Where the compounds of this invention are combined with other anticoagulant agents, for example, a daily dosage may be about 0.1 to 100 milligrams of the compound of Formula I and about 1 to 7.5 milligrams of the second anticoagulant, per kilogram of patient body weight. For a tablet dosage form, the compounds of this invention generally may be present in an amount of about 5 to 10 milligrams per dosage unit, and the second anti-coagulant in an amount of about 1 to 5 milligrams per dosage unit. Where the compounds of Formula I are administered in combination with an anti-platelet agent, by way of general guidance, typically a daily dosage may be about 0.01 to 25 milligrams of the compound of Formula I and about 50 to 150 milligrams of the anti-platelet agent, preferably about 0.1 to 1 milligrams of the compound of Formula I and about 1 to 3 milligrams of antiplatelet agents, per kilogram of patient body weight.
Where the compounds of Formula I are adminstered in combination with thrombolytic agent, typically a daily dosage may be about 0.1 to 1 milligrams of the compound of Formula I, per kilogram of patient body weight and, in the case of the thrombolytic agents, the usual dosage of the thrombolyic agent when administered alone may be reduced by about 70-80% when administered with a compound of Formula I.
Where two or more of the foregoing second
therapeutic agents are administered with the compound of Formula I, generally the amount of each component in a typical daily dosage and typical dosage form may be reduced relative to the usual dosage of the agent when administered alone, in view of the additive or
synergistic effect of the therapeutic agents when administered in combination.

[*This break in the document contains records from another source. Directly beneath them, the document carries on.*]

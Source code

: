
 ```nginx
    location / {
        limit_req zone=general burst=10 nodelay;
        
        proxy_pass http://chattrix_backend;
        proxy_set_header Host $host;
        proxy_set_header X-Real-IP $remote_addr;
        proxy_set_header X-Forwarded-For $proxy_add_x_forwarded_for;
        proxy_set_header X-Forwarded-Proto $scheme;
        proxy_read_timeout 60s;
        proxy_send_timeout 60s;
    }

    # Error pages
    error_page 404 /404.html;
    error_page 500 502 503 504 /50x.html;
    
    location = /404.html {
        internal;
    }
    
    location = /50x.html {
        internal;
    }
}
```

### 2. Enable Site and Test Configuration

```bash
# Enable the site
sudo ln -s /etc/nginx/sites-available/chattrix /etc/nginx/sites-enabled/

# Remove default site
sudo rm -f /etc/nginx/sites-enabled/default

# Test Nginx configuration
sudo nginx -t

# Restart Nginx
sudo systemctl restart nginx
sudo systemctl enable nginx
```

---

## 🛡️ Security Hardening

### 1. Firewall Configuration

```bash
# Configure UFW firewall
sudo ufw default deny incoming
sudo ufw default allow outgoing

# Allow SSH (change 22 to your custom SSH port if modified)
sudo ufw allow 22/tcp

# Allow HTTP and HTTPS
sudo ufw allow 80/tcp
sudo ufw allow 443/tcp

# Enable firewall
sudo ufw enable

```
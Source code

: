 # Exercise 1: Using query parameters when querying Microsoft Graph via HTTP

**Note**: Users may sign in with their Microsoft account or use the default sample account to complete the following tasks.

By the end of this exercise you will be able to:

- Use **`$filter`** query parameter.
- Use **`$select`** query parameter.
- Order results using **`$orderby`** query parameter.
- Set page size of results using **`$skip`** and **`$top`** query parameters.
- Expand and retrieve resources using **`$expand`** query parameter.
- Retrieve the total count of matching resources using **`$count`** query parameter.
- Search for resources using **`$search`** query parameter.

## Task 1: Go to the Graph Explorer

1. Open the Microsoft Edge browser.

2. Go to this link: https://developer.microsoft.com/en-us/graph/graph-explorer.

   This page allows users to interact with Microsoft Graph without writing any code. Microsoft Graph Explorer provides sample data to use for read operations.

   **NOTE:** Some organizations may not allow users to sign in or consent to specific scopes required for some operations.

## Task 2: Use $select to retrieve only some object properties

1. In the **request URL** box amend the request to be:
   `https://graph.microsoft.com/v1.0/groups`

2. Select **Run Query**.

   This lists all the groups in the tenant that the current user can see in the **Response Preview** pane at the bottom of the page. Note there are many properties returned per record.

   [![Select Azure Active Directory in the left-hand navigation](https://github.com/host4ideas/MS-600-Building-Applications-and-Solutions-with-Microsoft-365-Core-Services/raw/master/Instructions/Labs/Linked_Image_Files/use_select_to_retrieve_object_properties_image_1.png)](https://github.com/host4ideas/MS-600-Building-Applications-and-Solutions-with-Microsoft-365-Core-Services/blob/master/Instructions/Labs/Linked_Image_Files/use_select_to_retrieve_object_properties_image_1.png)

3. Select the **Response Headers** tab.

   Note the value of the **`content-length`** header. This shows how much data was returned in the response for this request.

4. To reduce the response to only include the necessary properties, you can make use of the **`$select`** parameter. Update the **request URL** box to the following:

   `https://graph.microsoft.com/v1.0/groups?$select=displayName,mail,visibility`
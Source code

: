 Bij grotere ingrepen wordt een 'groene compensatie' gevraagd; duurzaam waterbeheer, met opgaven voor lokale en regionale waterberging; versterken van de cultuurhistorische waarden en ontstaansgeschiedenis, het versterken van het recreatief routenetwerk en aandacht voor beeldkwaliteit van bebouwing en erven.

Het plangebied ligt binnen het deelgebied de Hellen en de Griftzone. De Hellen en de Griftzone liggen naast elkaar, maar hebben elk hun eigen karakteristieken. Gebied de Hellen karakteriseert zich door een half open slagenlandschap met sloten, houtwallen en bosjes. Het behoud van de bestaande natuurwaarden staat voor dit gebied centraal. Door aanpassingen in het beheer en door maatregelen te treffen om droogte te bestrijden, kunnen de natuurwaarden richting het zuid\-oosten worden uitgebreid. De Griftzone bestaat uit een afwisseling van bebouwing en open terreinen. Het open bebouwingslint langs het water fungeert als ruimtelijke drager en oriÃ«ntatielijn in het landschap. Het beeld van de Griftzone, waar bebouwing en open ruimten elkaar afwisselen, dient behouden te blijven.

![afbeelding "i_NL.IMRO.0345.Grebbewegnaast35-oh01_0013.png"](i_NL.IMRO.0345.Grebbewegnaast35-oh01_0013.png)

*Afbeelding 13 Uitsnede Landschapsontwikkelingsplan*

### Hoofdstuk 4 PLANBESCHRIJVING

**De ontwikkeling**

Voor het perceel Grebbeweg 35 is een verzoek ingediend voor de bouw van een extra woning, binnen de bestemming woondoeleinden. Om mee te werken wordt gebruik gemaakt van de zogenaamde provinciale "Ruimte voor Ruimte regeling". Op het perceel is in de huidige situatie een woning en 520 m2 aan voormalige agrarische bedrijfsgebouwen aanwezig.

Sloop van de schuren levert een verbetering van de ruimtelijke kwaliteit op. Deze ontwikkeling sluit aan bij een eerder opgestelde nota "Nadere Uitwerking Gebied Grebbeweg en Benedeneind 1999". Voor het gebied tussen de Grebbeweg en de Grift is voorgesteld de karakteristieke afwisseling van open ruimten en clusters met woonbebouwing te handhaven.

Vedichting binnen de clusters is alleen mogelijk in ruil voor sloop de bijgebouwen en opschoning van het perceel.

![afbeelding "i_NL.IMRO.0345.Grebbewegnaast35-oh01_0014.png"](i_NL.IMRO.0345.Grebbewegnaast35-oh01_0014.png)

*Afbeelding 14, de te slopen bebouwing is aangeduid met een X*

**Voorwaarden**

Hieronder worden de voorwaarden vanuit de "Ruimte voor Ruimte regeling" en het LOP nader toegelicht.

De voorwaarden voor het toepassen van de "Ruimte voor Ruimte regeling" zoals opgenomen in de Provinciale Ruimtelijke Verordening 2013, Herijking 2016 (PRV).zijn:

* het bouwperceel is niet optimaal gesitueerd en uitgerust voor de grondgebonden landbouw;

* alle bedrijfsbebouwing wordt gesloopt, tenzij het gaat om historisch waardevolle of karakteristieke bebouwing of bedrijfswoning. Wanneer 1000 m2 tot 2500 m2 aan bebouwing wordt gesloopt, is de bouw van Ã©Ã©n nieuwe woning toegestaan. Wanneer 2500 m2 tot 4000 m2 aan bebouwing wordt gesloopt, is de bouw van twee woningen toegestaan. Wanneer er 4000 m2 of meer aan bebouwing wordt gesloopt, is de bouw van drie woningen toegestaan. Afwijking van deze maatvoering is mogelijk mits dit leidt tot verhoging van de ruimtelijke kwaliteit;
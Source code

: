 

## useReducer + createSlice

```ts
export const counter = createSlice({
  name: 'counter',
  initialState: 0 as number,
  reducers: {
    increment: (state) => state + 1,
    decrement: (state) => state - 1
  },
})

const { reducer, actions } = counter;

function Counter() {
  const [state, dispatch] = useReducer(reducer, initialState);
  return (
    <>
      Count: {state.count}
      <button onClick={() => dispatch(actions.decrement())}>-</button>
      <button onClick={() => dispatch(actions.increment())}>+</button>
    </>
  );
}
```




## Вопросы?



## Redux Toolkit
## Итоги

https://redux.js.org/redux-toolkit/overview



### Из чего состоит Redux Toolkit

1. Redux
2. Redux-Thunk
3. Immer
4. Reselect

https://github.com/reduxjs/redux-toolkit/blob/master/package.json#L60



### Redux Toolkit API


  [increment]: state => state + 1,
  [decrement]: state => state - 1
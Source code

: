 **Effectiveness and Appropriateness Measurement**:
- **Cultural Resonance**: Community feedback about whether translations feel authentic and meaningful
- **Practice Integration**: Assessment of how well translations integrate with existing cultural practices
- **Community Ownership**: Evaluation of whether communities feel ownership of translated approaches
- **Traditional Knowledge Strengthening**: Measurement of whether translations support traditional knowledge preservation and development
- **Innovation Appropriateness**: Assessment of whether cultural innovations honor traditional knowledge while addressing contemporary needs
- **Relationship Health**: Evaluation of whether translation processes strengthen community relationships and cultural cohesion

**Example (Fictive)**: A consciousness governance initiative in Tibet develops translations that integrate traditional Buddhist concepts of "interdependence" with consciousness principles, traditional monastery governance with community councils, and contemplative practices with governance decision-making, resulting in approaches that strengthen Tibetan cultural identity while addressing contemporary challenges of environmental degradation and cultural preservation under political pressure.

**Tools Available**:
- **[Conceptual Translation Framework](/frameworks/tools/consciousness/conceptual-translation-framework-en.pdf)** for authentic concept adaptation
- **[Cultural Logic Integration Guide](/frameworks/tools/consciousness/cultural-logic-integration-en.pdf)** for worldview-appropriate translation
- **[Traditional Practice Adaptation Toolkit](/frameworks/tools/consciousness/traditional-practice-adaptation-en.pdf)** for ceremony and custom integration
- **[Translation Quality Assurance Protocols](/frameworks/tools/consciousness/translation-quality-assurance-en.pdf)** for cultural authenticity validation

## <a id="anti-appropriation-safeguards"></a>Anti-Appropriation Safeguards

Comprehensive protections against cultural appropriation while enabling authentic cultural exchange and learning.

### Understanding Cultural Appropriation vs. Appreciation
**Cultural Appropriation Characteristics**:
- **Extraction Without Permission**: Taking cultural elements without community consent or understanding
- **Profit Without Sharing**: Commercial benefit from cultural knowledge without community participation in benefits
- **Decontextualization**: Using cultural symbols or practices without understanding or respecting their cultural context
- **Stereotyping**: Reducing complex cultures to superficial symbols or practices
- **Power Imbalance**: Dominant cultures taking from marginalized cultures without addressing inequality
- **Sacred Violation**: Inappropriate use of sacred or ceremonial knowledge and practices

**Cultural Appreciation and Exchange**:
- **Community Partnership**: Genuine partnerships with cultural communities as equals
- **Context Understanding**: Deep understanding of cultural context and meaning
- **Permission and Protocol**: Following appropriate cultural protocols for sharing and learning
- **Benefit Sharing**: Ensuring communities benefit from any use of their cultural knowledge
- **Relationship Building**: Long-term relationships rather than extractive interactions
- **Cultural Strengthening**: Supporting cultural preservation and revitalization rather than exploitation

Particularly when provided as a single dosage unit, the potential exists for a chemical interaction between the combined active ingredients. For this reason, when the compound of Formula I and a second therapeutic agent are combined in a single dosage unit they are formulated such that although the active ingredients are combined in a single dosage unit, the physical contact between the active ingredients is minimized (that is, reduced). For example, one active ingredient may be enteric coated. By enteric coating one of the active ingredients, it is possible not only to minimize the contact between the combined active ingredients, but also, it is possible to control the release of one of these components in the gastrointestinal tract such that one of these components is not released in the stomach but rather is released in the intestines. One of the active ingredients may also be coated with a material which effects a sustained-release throughout the gastrointestinal tract and also serves to minimize physical contact between the combined active ingredients. Furthermore, the sustained-released component can be additionally enteric coated such that the release of this component occurs only in the
intestine. Still another approach would involve the formulation of a combination product in which the one component is coated with a sustained and/or enteric release polymer, and the other component is also coated with a polymer such as a lowviscosity grade of
hydroxypropyl methylcellulose (HPMC) or other appropriate materials as known in the art, in order to further separate the active components. The polymer coating serves to form an additional barrier to interaction with the other component.